Eine halbe Stunde fliegen sie über der geschlossenen Wolkendecke. Das ist ganz was anderes, als der Flug mit dem Zeppelin, das Flugzeug vibriert und die Motoren dröhnen extrem laut. Damit er die Gespräche im Cockpit mithören kann, muss er die Lautstärke auf dem Kopfhörer voll aufdrehen. Die Sonne blendet Willi stark, er muss die Sonnenblende herunterziehen.
«Jäger im Anflug, von Richtung 14 Uhr», befiehlt der Instruktor, «Ausweichmanöver einleiten.»
Willi schaut in die angegebene Richtung. Er kann keine Jäger erkennen, es ist nur eine Übung. Das Flugzeug macht eine steile Kurve nach links und geht in den Sinkflug.

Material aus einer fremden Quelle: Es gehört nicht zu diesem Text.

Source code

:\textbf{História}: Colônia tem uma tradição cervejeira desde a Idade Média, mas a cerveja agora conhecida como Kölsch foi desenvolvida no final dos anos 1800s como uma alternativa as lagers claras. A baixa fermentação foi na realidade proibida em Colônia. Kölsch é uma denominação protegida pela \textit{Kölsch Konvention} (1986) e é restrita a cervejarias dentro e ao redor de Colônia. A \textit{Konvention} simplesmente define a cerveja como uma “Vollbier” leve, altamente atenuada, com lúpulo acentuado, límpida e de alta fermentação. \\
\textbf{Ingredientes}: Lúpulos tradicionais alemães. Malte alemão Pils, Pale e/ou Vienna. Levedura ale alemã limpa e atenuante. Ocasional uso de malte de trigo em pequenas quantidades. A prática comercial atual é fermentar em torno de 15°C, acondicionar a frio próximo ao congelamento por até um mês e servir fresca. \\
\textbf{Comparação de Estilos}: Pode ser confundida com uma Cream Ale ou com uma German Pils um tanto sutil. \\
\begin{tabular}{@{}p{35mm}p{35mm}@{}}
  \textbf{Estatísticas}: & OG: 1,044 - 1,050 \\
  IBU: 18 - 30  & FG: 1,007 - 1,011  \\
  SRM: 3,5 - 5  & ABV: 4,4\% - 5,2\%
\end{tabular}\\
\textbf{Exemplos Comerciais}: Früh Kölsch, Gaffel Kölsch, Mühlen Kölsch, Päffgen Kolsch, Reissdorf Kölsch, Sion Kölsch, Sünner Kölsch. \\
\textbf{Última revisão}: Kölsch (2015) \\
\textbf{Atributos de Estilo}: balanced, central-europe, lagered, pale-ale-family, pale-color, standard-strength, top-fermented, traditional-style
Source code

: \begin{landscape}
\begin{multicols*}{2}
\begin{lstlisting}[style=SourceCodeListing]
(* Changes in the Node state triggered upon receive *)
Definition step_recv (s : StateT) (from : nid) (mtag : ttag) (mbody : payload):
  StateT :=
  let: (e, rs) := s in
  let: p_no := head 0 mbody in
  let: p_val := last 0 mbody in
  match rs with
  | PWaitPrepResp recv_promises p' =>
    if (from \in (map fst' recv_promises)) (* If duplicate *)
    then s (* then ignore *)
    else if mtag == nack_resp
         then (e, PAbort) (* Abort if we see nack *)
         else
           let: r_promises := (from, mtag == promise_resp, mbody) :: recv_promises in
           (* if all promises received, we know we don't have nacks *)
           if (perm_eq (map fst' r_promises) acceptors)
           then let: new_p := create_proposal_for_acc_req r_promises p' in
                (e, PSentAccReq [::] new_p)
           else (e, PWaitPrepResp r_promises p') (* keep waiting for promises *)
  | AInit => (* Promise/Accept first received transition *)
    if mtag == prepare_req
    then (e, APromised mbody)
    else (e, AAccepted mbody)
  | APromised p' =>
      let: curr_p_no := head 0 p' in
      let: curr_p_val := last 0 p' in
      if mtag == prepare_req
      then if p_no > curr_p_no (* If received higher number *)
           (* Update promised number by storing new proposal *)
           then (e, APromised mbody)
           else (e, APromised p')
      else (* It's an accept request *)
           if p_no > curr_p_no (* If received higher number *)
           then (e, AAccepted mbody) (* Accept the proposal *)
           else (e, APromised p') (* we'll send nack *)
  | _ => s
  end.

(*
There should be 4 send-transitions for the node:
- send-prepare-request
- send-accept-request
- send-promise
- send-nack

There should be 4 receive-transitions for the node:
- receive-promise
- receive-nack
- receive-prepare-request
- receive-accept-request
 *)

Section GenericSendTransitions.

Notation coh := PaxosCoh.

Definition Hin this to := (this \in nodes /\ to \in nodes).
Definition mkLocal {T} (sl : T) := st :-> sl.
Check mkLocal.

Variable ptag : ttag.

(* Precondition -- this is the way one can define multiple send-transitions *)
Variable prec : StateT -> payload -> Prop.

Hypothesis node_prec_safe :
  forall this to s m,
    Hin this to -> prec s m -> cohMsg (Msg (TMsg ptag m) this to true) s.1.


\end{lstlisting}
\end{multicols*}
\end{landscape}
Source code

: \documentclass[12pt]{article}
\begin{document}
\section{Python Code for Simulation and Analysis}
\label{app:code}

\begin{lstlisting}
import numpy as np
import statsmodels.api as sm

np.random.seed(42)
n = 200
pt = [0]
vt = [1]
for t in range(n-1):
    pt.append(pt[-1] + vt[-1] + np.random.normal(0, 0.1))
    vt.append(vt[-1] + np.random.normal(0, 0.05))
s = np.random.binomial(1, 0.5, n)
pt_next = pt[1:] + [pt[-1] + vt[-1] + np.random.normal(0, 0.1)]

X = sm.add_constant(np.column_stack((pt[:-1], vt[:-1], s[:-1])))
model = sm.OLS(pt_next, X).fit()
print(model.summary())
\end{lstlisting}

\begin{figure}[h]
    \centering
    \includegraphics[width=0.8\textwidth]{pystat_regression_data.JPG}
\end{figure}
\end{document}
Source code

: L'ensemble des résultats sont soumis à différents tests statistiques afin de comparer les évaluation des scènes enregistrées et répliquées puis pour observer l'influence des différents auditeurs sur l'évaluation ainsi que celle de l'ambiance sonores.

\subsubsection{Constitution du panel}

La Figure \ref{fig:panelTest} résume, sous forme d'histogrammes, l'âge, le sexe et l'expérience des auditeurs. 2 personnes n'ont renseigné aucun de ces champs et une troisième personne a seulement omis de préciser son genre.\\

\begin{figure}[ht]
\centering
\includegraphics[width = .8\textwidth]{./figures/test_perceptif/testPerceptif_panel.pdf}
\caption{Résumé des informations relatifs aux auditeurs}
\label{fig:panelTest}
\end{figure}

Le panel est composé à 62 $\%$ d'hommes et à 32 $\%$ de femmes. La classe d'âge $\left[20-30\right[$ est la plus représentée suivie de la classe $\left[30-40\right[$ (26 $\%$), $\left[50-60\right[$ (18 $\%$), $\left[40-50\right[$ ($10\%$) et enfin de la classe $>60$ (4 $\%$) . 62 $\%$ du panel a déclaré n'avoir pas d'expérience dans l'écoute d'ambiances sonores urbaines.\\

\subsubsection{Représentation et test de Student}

Der Magen von Willi spielt verrückt.
«Gut so», kommentiert der Instruktor, «jetzt die Maschine auffangen und hochziehen.»
Die nächsten Minuten geht es so weiter. Mal steil nach oben, dann wieder in einer harten Kurve nach unter. Willi ist schon ganz weiss. Er muss kämpfen, er kann hier nicht Erbrechen, dazu müsste er seine Maske ausziehen und dann droht er zu ersticken.
Nach zehn Minuten ist der Instruktor zufrieden, der Flug wird wieder ruhiger. Willi kann sich erholen. Nur geniessen kann er den Flug nicht mehr, vermutlich ist er doch nicht zum Pilot geboren.
Die Erleichterung ist gross, als sie nach vier Stunden endlich auf die Landebahn einschwenken. Noch einmal rüttelt es gewaltig und der Magen meldet sich erneut. Endlich steht das Flugzeug und Willi beginnt sich aus dem Sitz zu befreien. Er drängt zur Tür und öffnet sie. Noch muss er warten, bis die Bodenmannschaft die Treppe heranschiebt. Endlich ist die Treppe da und Willi eilt unter dem Gelächter der Kameraden die Treppe runter und muss sich im Gras am Rande des Rollfelds übergeben. Gespannt beobachtet der Instruktor die Aktion von Willi, er geht zu ihm und klopft im auf die Schulter: «Du bist wohl nicht zum Piloten geeignet, was!»
«Sieht so aus», gibt Willi zu, «ich hab wohl etwas Schlechtes gegessen.»
«Ja vielleicht, aber ich würde mir doch Überlegungen, ob Pilot der richtige Job für dich ist.»
Sein Traum platzt wie eine Seifenblase. Was nun? Der Kommandant hat damit kein Problem, er sieht Soldat Wolf sowieso lieber auf seiner Position in der Fabrik, da nutzt er der Luftwaffe mehr. Pilotenanwärter hat er genug.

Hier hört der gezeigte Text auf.